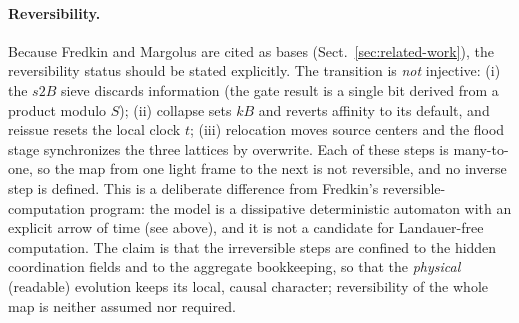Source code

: \documentclass[a4paper]{article}
\begin{document}
\paragraph{Reversibility.} Because Fredkin and Margolus are cited as bases (Sect.~\ref{sec:related-work}), the reversibility status should be stated explicitly.  The transition is \emph{not} injective: (i) the $s2B$ sieve discards information (the gate result is a single bit derived from a product modulo $S$); (ii) collapse sets $kB$ and reverts affinity to its default, and reissue resets the local clock $t$; (iii) relocation moves source centers and the flood stage synchronizes the three lattices by overwrite.  Each of these steps is many-to-one, so the map from one light frame to the next is not reversible, and no inverse step is defined.  This is a deliberate difference from Fredkin's reversible-computation program: the model is a dissipative deterministic automaton with an explicit arrow of time (see above), and it is not a candidate for Landauer-free computation.  The claim is that the irreversible steps are confined to the hidden coordination fields and to the aggregate bookkeeping, so that the \emph{physical} (readable) evolution keeps its local, causal character; reversibility of the whole map is neither assumed nor required.
\end{document}
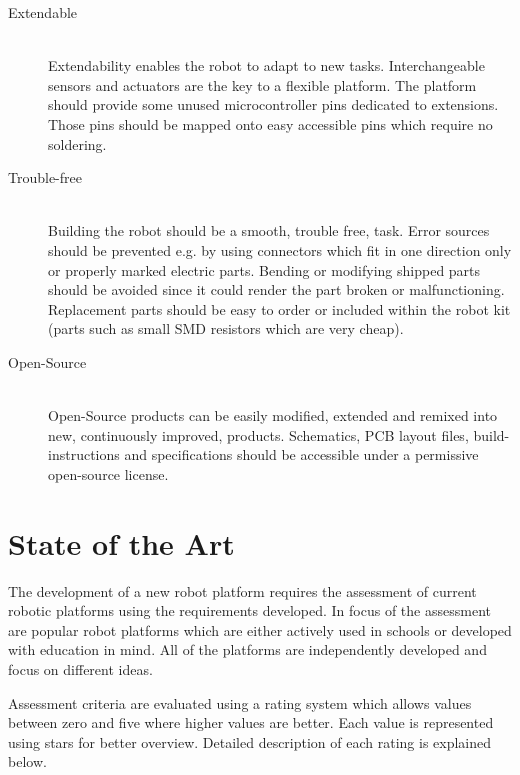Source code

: \documentclass[11pt,a4paper]{article}
\begin{document}
\begin{description}
\item[Extendable] \hfill \\ Extendability enables the robot to adapt to new tasks. Interchangeable sensors and actuators are the key to a flexible platform. The platform should provide some unused microcontroller pins dedicated to extensions. Those pins should be mapped onto easy accessible pins which require no soldering.  
\item[Trouble-free] \hfill \\ Building the robot should be a smooth, trouble free, task. Error sources should be prevented e.g. by using connectors which fit in one direction only or properly marked electric parts. Bending or modifying shipped parts should be avoided since it  could render the part broken or malfunctioning. Replacement parts should be easy to order or included within the robot kit (parts such as small SMD resistors which are very cheap).
\item[Open-Source] \hfill \\ Open-Source products can be easily modified, extended and remixed into new, continuously improved, products. Schematics, PCB layout files, build-instructions and specifications should be accessible under a permissive open-source license. 
\end{description}


\section{State of the Art}
The development of a new robot platform requires the assessment of current robotic platforms using the requirements developed. In focus of the assessment are popular robot platforms which are either actively used in schools or developed with education in mind. All of the platforms are independently developed and focus on different ideas. 

Assessment criteria are evaluated using a rating system which allows values between zero and five where higher values are better. Each value is represented using stars for better overview. Detailed description of each rating is explained below.
\end{document}
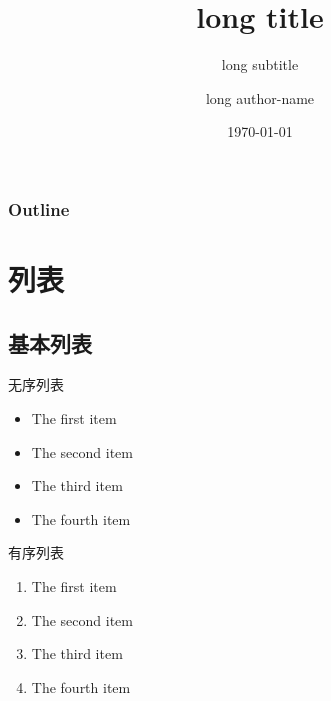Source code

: \documentclass[UTF8,14pt,aspectratio=43,dvipsnames,svgnames,x11names,hyperref={urlcolor=blue}]{beamer}
\title[short title]{long title}
\subtitle[short subtitle]{long subtitle}
\institute[short institute-name]{long institute-name}
\author[short author-name]{long author-name}
\date[\today]{\today}
\begin{document}
\frame[plain]{\titlepage}

\begin{frame}\frametitle{Outline}
	\begin{footnotesize}
	\tableofcontents  %
	\end{footnotesize}
\end{frame}

\section{列表}

\subsection{基本列表} %
	\begin{frame}[t]{无序列表}  
	\begin{itemize}
		\item The first item
		\item The second item
		\item The third item
		\item The fourth item
	\end{itemize}
	\end{frame}


	\begin{frame}{有序列表}
		\begin{enumerate}
			\item The first item
			\item The second item
			\item The third item
			\item The fourth item
		\end{enumerate}
	\end{frame}
\end{document}
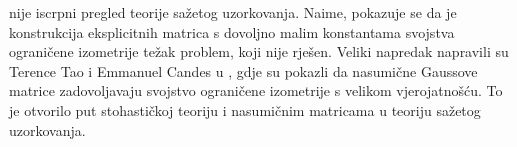 \documentclass[a4paper,twoside,12pt]{memoir} %
\begin{document}
\begin{sazetak}
nije iscrpni pregled teorije sa\v{z}etog uzorkovanja. Naime, pokazuje se da je konstrukcija eksplicitnih matrica s dovoljno malim konstantama svojstva ograni\v{c}ene izometrije te\v{z}ak problem, koji nije rje\v{s}en. Veliki napredak napravili su Terence Tao i Emmanuel Candes u \cite{CandesTao}, gdje su pokazli da nasumi\v{c}ne Gaussove matrice zadovoljavaju svojstvo ograni\v{c}ene izometrije s velikom vjerojatno\v{s}\'cu. To je otvorilo put stohasti\v{c}koj teoriju i nasumi\v{c}nim matricama u teoriju sa\v{z}etog uzorkovanja.
\end{sazetak}

\begin{summary}
\end{summary}


\begin{cv}
\end{cv}
\end{document}
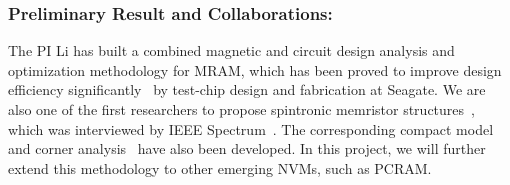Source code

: \subsubsection{Preliminary Result and Collaborations:}
The PI Li has built a combined magnetic and circuit design analysis and optimization methodology for MRAM, which has been proved to improve design efficiency significantly~\cite{Chen08} by test-chip design and fabrication at Seagate. We are also one of the first researchers to propose spintronic memristor structures~\cite{Wang09}, which was interviewed by IEEE Spectrum~\cite{Spectrum09}. The corresponding compact model and corner analysis~\cite{Chen09} have also been developed. In this project, we will further extend this methodology to other emerging NVMs, such as PCRAM.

┄┄┄┄┄┄

What you will do
Every entry above needs to be duplicated exactly, without its images.

Response box
Source code

: \documentclass[a4paper]{article}
\begin{document}
\paragraph{Reversibility.} Because Fredkin and Margolus are cited as bases (Sect.~\ref{sec:related-work}), the reversibility status should be stated explicitly.  The transition is \emph{not} injective: (i) the $s2B$ sieve discards information (the gate result is a single bit derived from a product modulo $S$); (ii) collapse sets $kB$ and reverts affinity to its default, and reissue resets the local clock $t$; (iii) relocation moves source centers and the flood stage synchronizes the three lattices by overwrite.  Each of these steps is many-to-one, so the map from one light frame to the next is not reversible, and no inverse step is defined.  This is a deliberate difference from Fredkin's reversible-computation program: the model is a dissipative deterministic automaton with an explicit arrow of time (see above), and it is not a candidate for Landauer-free computation.  The claim is that the irreversible steps are confined to the hidden coordination fields and to the aggregate bookkeeping, so that the \emph{physical} (readable) evolution keeps its local, causal character; reversibility of the whole map is neither assumed nor required.
\end{document}
Source code

: \documentclass[11pt,a4paper]{article}
\begin{document}
\begin{description}
\item[Extendable] \hfill \\ Extendability enables the robot to adapt to new tasks. Interchangeable sensors and actuators are the key to a flexible platform. The platform should provide some unused microcontroller pins dedicated to extensions. Those pins should be mapped onto easy accessible pins which require no soldering.  
\item[Trouble-free] \hfill \\ Building the robot should be a smooth, trouble free, task. Error sources should be prevented e.g. by using connectors which fit in one direction only or properly marked electric parts. Bending or modifying shipped parts should be avoided since it  could render the part broken or malfunctioning. Replacement parts should be easy to order or included within the robot kit (parts such as small SMD resistors which are very cheap).
\item[Open-Source] \hfill \\ Open-Source products can be easily modified, extended and remixed into new, continuously improved, products. Schematics, PCB layout files, build-instructions and specifications should be accessible under a permissive open-source license. 
\end{description}


\section{State of the Art}
The development of a new robot platform requires the assessment of current robotic platforms using the requirements developed. In focus of the assessment are popular robot platforms which are either actively used in schools or developed with education in mind. All of the platforms are independently developed and focus on different ideas. 

Assessment criteria are evaluated using a rating system which allows values between zero and five where higher values are better. Each value is represented using stars for better overview. Detailed description of each rating is explained below.
\end{document}
Source code

: \documentclass[UTF8,14pt,aspectratio=43,dvipsnames,svgnames,x11names,hyperref={urlcolor=blue}]{beamer}
\title[short title]{long title}
\subtitle[short subtitle]{long subtitle}
\institute[short institute-name]{long institute-name}
\author[short author-name]{long author-name}
\date[\today]{\today}
\begin{document}
\frame[plain]{\titlepage}

\begin{frame}\frametitle{Outline}
	\begin{footnotesize}
	\tableofcontents  %
	\end{footnotesize}
\end{frame}

\section{列表}

\subsection{基本列表} %
	\begin{frame}[t]{无序列表}  
	\begin{itemize}
		\item The first item
		\item The second item
		\item The third item
		\item The fourth item
	\end{itemize}
	\end{frame}


	\begin{frame}{有序列表}
		\begin{enumerate}
			\item The first item
			\item The second item
			\item The third item
			\item The fourth item
		\end{enumerate}
	\end{frame}
\end{document}
 \documentclass[a4paper,twoside,12pt]{memoir} %
\begin{document}
\begin{sazetak}
nije iscrpni pregled teorije sa\v{z}etog uzorkovanja. Naime, pokazuje se da je konstrukcija eksplicitnih matrica s dovoljno malim konstantama svojstva ograni\v{c}ene izometrije te\v{z}ak problem, koji nije rje\v{s}en. Veliki napredak napravili su Terence Tao i Emmanuel Candes u \cite{CandesTao}, gdje su pokazli da nasumi\v{c}ne Gaussove matrice zadovoljavaju svojstvo ograni\v{c}ene izometrije s velikom vjerojatno\v{s}\'cu. To je otvorilo put stohasti\v{c}koj teoriju i nasumi\v{c}nim matricama u teoriju sa\v{z}etog uzorkovanja.
\end{sazetak}

\begin{summary}
\end{summary}


\begin{cv}
\end{cv}
\end{document}
Source code

: \subsubsection{Preliminary Result and Collaborations:}
The PI Li has built a combined magnetic and circuit design analysis and optimization methodology for MRAM, which has been proved to improve design efficiency significantly~\cite{Chen08} by test-chip design and fabrication at Seagate. We are also one of the first researchers to propose spintronic memristor structures~\cite{Wang09}, which was interviewed by IEEE Spectrum~\cite{Spectrum09}. The corresponding compact model and corner analysis~\cite{Chen09} have also been developed. In this project, we will further extend this methodology to other emerging NVMs, such as PCRAM.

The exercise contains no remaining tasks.